Once the web was taken over, you could get results in the same way, but you also had to create some links. Between 2010 and 2013, it worked very well.

As more businesses emerged, they all began to focus on content marketing. It was hot. If you created tons of articles between 2013 and 2018, got some social media shares, and collected some natural backlinks, you could really dominate Google. But we now count more than a billion blogs if we count WordPress.com, Medium, and Tumblr. This means that Google has a choice when it comes to determining which sites should be on top.

In other words, just because you're writing lengthy content or building backlinks doesn't mean you're ranking. Millions of other websites are doing the same. And even if you're early and your site is 10 years old, it's not that easy to dominate the web anymore. Look at places like Wisegeek. They dominated the web because it is a site with thousands of informative articles. And now they fly!
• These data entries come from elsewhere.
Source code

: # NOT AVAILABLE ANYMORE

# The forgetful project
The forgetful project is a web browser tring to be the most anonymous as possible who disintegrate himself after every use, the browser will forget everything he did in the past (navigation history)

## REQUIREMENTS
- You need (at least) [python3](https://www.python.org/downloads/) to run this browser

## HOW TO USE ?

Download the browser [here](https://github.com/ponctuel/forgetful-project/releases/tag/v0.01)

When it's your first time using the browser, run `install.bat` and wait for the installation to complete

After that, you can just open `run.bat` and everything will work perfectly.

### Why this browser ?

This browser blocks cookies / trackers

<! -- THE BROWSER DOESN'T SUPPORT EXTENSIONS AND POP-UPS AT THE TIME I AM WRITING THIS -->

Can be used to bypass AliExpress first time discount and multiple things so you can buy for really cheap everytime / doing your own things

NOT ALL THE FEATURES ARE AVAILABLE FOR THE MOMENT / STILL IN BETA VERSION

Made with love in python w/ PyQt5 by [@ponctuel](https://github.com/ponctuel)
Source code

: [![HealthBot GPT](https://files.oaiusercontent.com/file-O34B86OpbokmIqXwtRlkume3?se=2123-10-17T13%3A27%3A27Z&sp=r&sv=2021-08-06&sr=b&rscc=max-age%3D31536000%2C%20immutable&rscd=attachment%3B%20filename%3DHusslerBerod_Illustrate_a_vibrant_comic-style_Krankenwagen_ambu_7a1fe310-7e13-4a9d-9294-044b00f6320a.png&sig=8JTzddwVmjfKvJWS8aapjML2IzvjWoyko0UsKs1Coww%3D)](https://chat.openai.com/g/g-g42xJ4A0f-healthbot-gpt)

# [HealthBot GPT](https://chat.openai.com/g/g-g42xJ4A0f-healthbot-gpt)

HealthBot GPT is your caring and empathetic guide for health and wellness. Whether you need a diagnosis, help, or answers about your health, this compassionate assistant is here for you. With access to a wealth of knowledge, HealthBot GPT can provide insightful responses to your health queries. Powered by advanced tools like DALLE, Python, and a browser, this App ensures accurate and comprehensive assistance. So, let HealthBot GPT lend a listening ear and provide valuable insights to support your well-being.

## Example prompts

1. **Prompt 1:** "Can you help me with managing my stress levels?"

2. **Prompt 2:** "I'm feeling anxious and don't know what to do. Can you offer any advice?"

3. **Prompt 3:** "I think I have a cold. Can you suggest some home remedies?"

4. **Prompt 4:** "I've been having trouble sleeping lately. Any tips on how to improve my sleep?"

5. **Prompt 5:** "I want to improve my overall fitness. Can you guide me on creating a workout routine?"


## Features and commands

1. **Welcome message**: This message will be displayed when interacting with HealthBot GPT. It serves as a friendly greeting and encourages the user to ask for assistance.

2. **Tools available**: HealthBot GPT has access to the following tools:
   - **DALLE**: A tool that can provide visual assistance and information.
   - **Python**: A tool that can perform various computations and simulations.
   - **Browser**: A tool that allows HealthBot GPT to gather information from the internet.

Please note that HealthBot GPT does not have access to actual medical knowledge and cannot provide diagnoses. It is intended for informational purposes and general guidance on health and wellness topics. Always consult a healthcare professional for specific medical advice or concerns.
According to Ubersuggest, Google receives approximately 49,121 visitors per month in the United States. It may seem like a lot, but their traffic is steadily declining. When I met the founder years ago, there were millions ... but no more. It doesn't matter at all that the site has 8,716,524 backlinks with 74,174 referring domains.

Now you may find that Wisegeek doesn’t have the best content. However, I have many examples of great content sites that have the same problems. According to Ubersuggest, Google receives about 26,460 visitors from the U.S. per month and has 993,690 backlinks from 5,768 reference domains. And it achieves some great expressions. Take a look at the first few pages where they rank with terms like “how to boost self-confidence”.

Allowing Google to crawl the site effectively and have a clean user experience are the two main topics every digital retailer should focus on.

However, a common SEO trap is to get too caught up in smaller objects that don't necessarily press against the needle.

The SEO landscape is constantly evolving. For this reason, the best way to bring discipline to results is to focus on a “growth mindset”. This means not only increasing your site's physical presence on pages, but also experimenting and maintaining flexibility between your organic marketing tactics to build authority, increase traffic, keep content up to date, and a lot more.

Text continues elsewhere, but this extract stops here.